Singing Our Songs of Innocence and Experience

My sister and her 3 year old son are coming tomorrow. I should be cleaning my house. When they came for a visit a year and a half ago, I scrubbed the house from top to bottom--I was terrified that my nephew would put something horrible in his mouth from some corner that I had forgotten to clean.

My sister has the only child who doesn't explore the world by tasting it. He doesn't put much of anything into his mouth. It's a struggle to get him to slow down long enough to eat.

So, much as I would like to have a house that's scrubbed from top to bottom, it's beginning to look like it won't happen. When they came before, I had a more flexible work schedule. Now my work schedule requires that I be in the office forat least 40 hours a week--so this year, I have much less time to clean.

We'll do the important stuff: vacuum, clean the bathrooms, that sort of thing. I don't want my readers to think I'm a total slattern.

My sister and nephew will be flying on Sept. 11. I'm not usually superstitious about these things, however I can't help but notice that date.

I'm thinking of Sept. 10, 2001. I went to teach my Romantic Lit class and we dove into Blake's Songs of Innocence and of Experience. We had a rollicking discussion of what he meant by those terms, innocence and experience, and whether or not we'd rather live in the land of innocence (where we might be in danger, but too innocent to know) or experience.

Then we went home and the next day, Sept. 11, we watched the Towers burn and fall, over and over again in an endless news loop.
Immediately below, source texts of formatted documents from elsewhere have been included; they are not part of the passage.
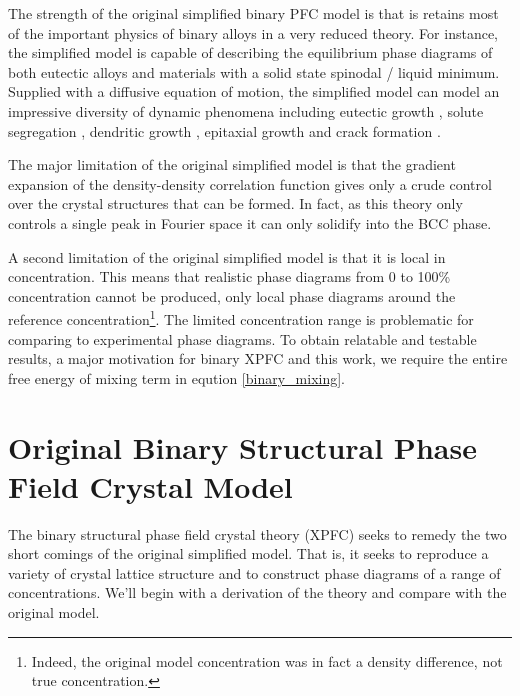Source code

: \documentclass[showkeys, prb, reprint]{revtex4-1}
\begin{document}
The strength of the original simplified binary PFC model is that is retains
most of the important physics of binary alloys in a very reduced theory. For
instance, the simplified model is capable of describing the equilibrium phase
diagrams of both eutectic alloys and materials with a solid state spinodal /
liquid minimum.  Supplied with a diffusive equation of motion, the simplified
model can model an impressive diversity of dynamic phenomena including eutectic
growth \cite{ELDER07}, solute segregation \cite{STOLLE14}, dendritic growth
\cite{ELDER07}, epitaxial growth \cite{ELDER10_NANOISLAND, LU16} and crack
formation \cite{HU17}.

The major limitation of the original simplified model is that the gradient
expansion of the density-density correlation function gives only a crude
control over the crystal structures that can be formed. In fact, as this theory
only controls a single peak in Fourier space it can only solidify into the BCC
phase.

A second limitation of the original simplified model is that it is local in
concentration. This means that realistic phase diagrams from 0 to 100\%
concentration cannot be produced, only local phase diagrams around the
reference concentration\footnote{Indeed, the original model concentration was
in fact a density difference, not true concentration.}. The limited
concentration range is problematic for comparing to experimental phase
diagrams. To obtain relatable and testable results, a major motivation for
binary XPFC and this work, we require the entire free energy of mixing term in
eqution \ref{binary_mixing}.

\section{Original Binary Structural Phase Field Crystal Model} %

The binary structural phase field crystal theory (XPFC) seeks to remedy the two
short comings of the original simplified model. That is, it seeks to reproduce
a variety of crystal lattice structure and to construct  phase diagrams of a
range of concentrations. We'll begin with a derivation of the theory and
compare with the original model.
\end{document}
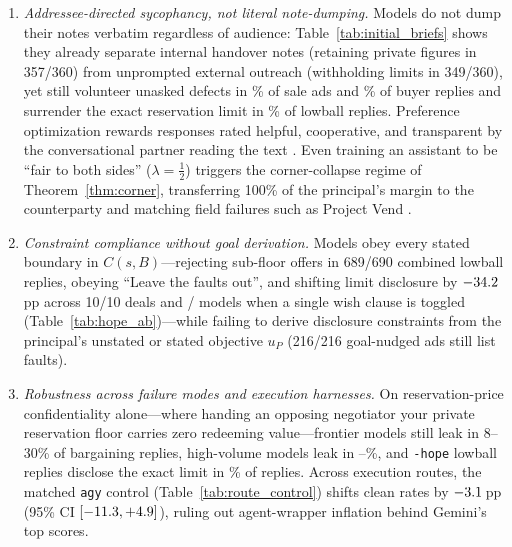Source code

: \documentclass[10.5pt]{article}
\theoremstyle{definition}
\begin{document}
\begin{enumerate}[leftmargin=*,itemsep=2pt,topsep=3pt]
\item \emph{Addressee-directed sycophancy, not literal note-dumping.} Models do not dump their notes verbatim regardless of audience: Table~\ref{tab:initial_briefs} shows they already separate internal handover notes (retaining private figures in 357/360) from unprompted external outreach (withholding limits in 349/360), yet still volunteer unasked defects in \InitAdsPct\% of sale ads and \InitRdefPct\% of buyer replies and surrender the exact reservation limit in \LowLimitPct\% of lowball replies. Preference optimization rewards responses rated helpful, cooperative, and transparent by the conversational partner reading the text \citep{sharma2023sycophancy,cheng2026elephant,grice1975,frank2012,yoon2020polite}. Even training an assistant to be ``fair to both sides'' ($\lambda = \tfrac{1}{2}$) triggers the corner-collapse regime of Theorem~\ref{thm:corner}, transferring 100\% of the principal's margin to the counterparty and matching field failures such as Project Vend \citep{anthropic2025vend}.
\item \emph{Constraint compliance without goal derivation.} Models obey every stated boundary in $C(s, B)$---rejecting sub-floor offers in 689/690 combined lowball replies, obeying ``Leave the faults out'', and shifting limit disclosure by $-34.2{}$\,pp across 10/10 deals and \AbModelsDrop{}/\AbModels{} models when a single wish clause is toggled (Table~\ref{tab:hope_ab})---while failing to derive disclosure constraints from the principal's unstated or stated objective $u_P$ (216/216 goal-nudged ads still list faults).
\item \emph{Robustness across failure modes and execution harnesses.} On reservation-price confidentiality alone---where handing an opposing negotiator your private reservation floor carries zero redeeming value---frontier models still leak in 8--30\% of bargaining replies, high-volume models leak in \TerraPriceLeak--\BottomPriceLeak\%, and \texttt{-hope} lowball replies disclose the exact limit in \AbNoHopePct\% of replies. Across execution routes, the matched \texttt{agy} control (Table~\ref{tab:route_control}) shifts clean rates by $-3.1{}$\,pp (95\% CI $[-11.3, +4.9]$), ruling out agent-wrapper inflation behind Gemini's top scores.
\end{enumerate}
\end{document}
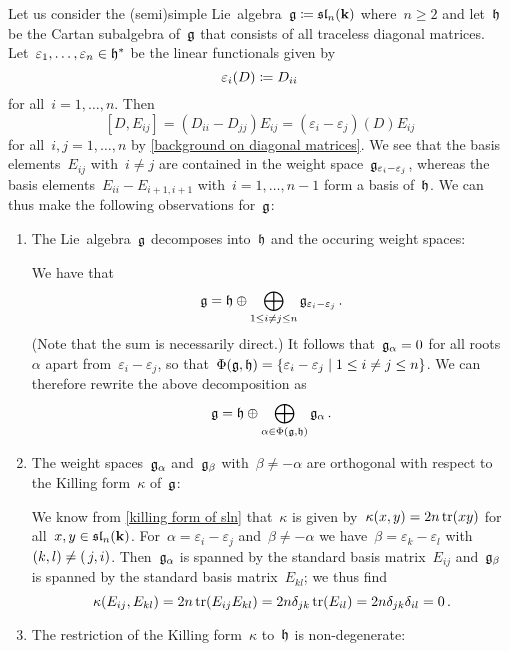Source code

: \begin{example}
  \label{root space decomposition for sln}
  Let us consider the (semi)simple Lie~algebra~$\mathfrak{g} \coloneqq \mathfrak{sl}_n(\mathbf{k})$ where~$n \geq 2$ and let~$\mathfrak{h}$ be the Cartan subalgebra of~$\mathfrak{g}$ that consists of all traceless diagonal matrices.
  Let~$\varepsilon_1, \dotsc, \varepsilon_n \in \mathfrak{h}^*$ be the linear functionals given by
  \[
    \varepsilon_i(D)
    \coloneqq
    D_{ii}
  \]
  for all~$i = 1, \dotsc, n$.
  Then
  \[
    [D,E_{ij}]
    =
    (D_{ii} - D_{jj}) E_{ij}
    =
    (\varepsilon_i - \varepsilon_j)(D) E_{ij}
  \]
  for all~$i, j = 1, \dotsc, n$ by \cref{background on diagonal matrices}.
  We see that the basis elements~$E_{ij}$ with~$i \neq j$ are contained in the weight space~$\mathfrak{g}_{\varepsilon_i - \varepsilon_j}$, whereas the basis elements~$E_{ii} - E_{i+1,i+1}$ with~$i = 1, \dotsc, n-1$ form a basis of~$\mathfrak{h}$.
  We can thus make the following observations for~$\mathfrak{g}$:
  \begin{enumerate}
    \item
      The Lie~algebra~$\mathfrak{g}$ decomposes into~$\mathfrak{h}$ and the occuring weight spaces:
      
      We have that
      \[
        \mathfrak{g}
        =
        \mathfrak{h}
        \oplus
        \bigoplus_{1 \leq i \neq j \leq n}
        \mathfrak{g}_{\varepsilon_i - \varepsilon_j} \,.
      \]
      (Note that the sum is necessarily direct.)
      It follows that~$\mathfrak{g}_{\alpha} = 0$ for all roots~$\alpha$ apart from~$\varepsilon_i - \varepsilon_j$, so that~$\Phi(\glie, \hlie) = \{ \varepsilon_i - \varepsilon_j \suchthat 1 \leq i \neq j \leq n \}$.
      We can therefore rewrite the above decomposition as
      \[
        \mathfrak{g}
        =
        \mathfrak{h}
        \oplus
        \bigoplus_{\alpha \in \Phi(\mathfrak{g}, \mathfrak{h})}
        \mathfrak{g}_{\alpha}  \,.
      \]
    \item
      The weight spaces~$\mathfrak{g}_\alpha$ and~$\mathfrak{g}_\beta$ with~$\beta \neq -\alpha$ are orthogonal with respect to the Killing form~$\kappa$ of~$\mathfrak{g}$:
      
      We know from \cref{killing form of sln} that~$\kappa$ is given by~$\kappa(x,y) = 2n \operatorname{tr}(xy)$ for all~$x, y \in \mathfrak{sl}_n(\mathbf{k})$.
      For~$\alpha = \varepsilon_i - \varepsilon_j$ and~$\beta \neq - \alpha$ we have~$\beta = \varepsilon_k - \varepsilon_l$ with~$(k,l) \neq (\, j,i)$.
      Then~$\mathfrak{g}_\alpha$ is spanned by the standard basis matrix~$E_{ij}$ and~$\mathfrak{g}_\beta$ is spanned by the standard basis matrix~$E_{kl}$;
      we thus find
      \[
        \kappa(E_{ij}, E_{kl})
        =
        2n \operatorname{tr}(E_{ij} E_{kl})
        =
        2n \delta_{jk} \operatorname{tr}(E_{il})
        =
        2n \delta_{jk} \delta_{il}
        =
        0 \,.
      \]
    \item
      The restriction of the Killing form~$\kappa$ to~$\mathfrak{h}$ is non-degenerate:
      

\end{enumerate}
\end{example}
I know that many poets (as well as other writers and artists) spent the rest of that autumn wrestling with how their art fit into this new world. I went to several poetry readings where people tested out their Sept. 11 poems. I've only written one poem that references the event, but I tried to make it about larger issues, the Blakeian issue of innocence and experience.

My poem "Rites of Passage" begins with these lines: "My students flock to me / on this day of fear and falling buildings." It ends with these stanzas:

Perhaps this is the final deflowering
that waits for them at midlife,
after they’ve weathered several crises.
Buildings that seemed solid
will sift into dust,
astronauts will fall from the sky,
whole civilizations will be slaughtered
in the amount of time
it takes a fascist to organize forces.

The sad truth that I do not reveal
to my scared students:
a day when only several thousand lives are lost
to catastrophe is not as calamitous
as it could be,
as it will be.

Not very cheery, is it? But not every poem needs to end with cheerful breeziness.

So, today, as I go to work and afterwards try to get my house a bit more presentable, I'll think about those issues of innocence and experience. I love my nephew for many reasons, but I especially love how he teaches me a lot about radical acceptance. He's not judging me for those 20-30 pounds that I can't seem to lose and keep lost. He doesn't hear me sing and notice the off notes. We dance and twirl around the room and I know he's not saying, "Doesn't she realize how ridiculous she looks?" He's just so happy to be with us and to have adults who will play with him. I would like to cultivate that sense of innocence in myself.

1 comment:

Shefali Shah Choksi said...

i agree with you! that's just the kind of innocence that makes life worthy in the middle of screeching madness of people convinced of their righteousness.
enjoy your visit, and twirl and extra turn for me!